(Working data Opens)

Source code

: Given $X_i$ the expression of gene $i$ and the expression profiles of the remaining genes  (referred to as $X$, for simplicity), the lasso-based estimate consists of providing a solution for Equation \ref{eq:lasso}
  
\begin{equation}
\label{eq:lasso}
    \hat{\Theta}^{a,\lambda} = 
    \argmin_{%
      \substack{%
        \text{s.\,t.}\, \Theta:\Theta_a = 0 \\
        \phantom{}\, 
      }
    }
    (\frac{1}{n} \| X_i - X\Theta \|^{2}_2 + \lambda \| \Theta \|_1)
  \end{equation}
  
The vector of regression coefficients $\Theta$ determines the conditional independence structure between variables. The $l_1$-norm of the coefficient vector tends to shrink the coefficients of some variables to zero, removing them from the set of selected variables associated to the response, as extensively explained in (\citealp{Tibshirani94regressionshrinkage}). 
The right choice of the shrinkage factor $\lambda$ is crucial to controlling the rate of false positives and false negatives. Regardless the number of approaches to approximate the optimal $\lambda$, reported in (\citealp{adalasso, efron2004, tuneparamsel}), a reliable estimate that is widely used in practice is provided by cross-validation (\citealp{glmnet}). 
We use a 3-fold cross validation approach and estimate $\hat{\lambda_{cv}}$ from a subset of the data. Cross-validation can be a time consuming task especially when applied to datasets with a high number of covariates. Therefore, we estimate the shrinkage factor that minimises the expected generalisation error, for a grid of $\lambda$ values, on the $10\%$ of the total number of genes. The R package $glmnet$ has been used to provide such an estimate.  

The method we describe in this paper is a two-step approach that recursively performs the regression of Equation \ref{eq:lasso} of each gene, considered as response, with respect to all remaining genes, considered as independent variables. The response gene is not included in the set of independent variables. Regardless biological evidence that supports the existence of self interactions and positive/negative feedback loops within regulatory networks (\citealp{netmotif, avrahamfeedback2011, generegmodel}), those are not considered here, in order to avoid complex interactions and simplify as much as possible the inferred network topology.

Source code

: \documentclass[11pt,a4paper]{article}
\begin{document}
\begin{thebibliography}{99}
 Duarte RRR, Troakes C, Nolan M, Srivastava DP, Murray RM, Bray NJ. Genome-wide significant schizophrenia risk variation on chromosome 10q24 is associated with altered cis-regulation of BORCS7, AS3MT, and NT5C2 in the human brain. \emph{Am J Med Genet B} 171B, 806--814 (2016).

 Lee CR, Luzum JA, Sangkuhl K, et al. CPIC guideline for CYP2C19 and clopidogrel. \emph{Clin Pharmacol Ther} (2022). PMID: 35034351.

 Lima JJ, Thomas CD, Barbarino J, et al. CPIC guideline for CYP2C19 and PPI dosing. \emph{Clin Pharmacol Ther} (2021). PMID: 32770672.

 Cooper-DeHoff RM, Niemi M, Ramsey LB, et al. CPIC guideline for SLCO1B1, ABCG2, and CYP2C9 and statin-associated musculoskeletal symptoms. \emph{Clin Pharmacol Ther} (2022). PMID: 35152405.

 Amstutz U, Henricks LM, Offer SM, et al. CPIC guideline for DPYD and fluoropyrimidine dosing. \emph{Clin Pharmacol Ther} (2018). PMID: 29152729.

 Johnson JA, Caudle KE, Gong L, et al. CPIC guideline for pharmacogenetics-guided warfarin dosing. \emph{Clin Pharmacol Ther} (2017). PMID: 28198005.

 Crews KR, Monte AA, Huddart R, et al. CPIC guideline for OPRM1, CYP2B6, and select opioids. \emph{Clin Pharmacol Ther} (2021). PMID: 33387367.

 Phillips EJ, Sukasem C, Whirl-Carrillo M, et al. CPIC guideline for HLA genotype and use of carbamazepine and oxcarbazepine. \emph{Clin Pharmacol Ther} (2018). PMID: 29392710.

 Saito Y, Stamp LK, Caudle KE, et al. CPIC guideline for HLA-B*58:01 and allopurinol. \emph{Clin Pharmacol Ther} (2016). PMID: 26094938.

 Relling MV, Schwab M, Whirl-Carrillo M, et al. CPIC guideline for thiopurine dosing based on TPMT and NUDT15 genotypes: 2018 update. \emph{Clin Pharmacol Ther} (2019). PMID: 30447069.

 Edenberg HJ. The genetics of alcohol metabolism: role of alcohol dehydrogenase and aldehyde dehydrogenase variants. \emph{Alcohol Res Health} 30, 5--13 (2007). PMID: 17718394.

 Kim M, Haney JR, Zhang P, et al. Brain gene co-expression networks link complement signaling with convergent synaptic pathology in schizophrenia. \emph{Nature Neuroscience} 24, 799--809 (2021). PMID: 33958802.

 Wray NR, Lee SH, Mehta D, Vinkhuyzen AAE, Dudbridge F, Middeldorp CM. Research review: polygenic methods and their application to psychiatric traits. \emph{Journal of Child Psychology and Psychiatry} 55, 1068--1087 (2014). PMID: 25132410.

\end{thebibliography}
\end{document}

(Working data Closes)

### Your assignment
Copy back the listing above exactly, but only from the line with "We use a 3-fold" through the line with "Lima JJ, Thomas", both ends included.

### Task solution
We use a 3-fold cross validation approach and estimate $\hat{\lambda_{cv}}$ from a subset of the data. Cross-validation can be a time consuming task especially when applied to datasets with a high number of covariates. Therefore, we estimate the shrinkage factor that minimises the expected generalisation error, for a grid of $\lambda$ values, on the $10\%$ of the total number of genes. The R package $glmnet$ has been used to provide such an estimate.  

The method we describe in this paper is a two-step approach that recursively performs the regression of Equation \ref{eq:lasso} of each gene, considered as response, with respect to all remaining genes, considered as independent variables. The response gene is not included in the set of independent variables. Regardless biological evidence that supports the existence of self interactions and positive/negative feedback loops within regulatory networks (\citealp{netmotif, avrahamfeedback2011, generegmodel}), those are not considered here, in order to avoid complex interactions and simplify as much as possible the inferred network topology.

Source code

: \documentclass[11pt,a4paper]{article}
\begin{document}
\begin{thebibliography}{99}
 Duarte RRR, Troakes C, Nolan M, Srivastava DP, Murray RM, Bray NJ. Genome-wide significant schizophrenia risk variation on chromosome 10q24 is associated with altered cis-regulation of BORCS7, AS3MT, and NT5C2 in the human brain. \emph{Am J Med Genet B} 171B, 806--814 (2016).

 Lee CR, Luzum JA, Sangkuhl K, et al. CPIC guideline for CYP2C19 and clopidogrel. \emph{Clin Pharmacol Ther} (2022). PMID: 35034351.

 Lima JJ, Thomas CD, Barbarino J, et al. CPIC guideline for CYP2C19 and PPI dosing. \emph{Clin Pharmacol Ther} (2021). PMID: 32770672.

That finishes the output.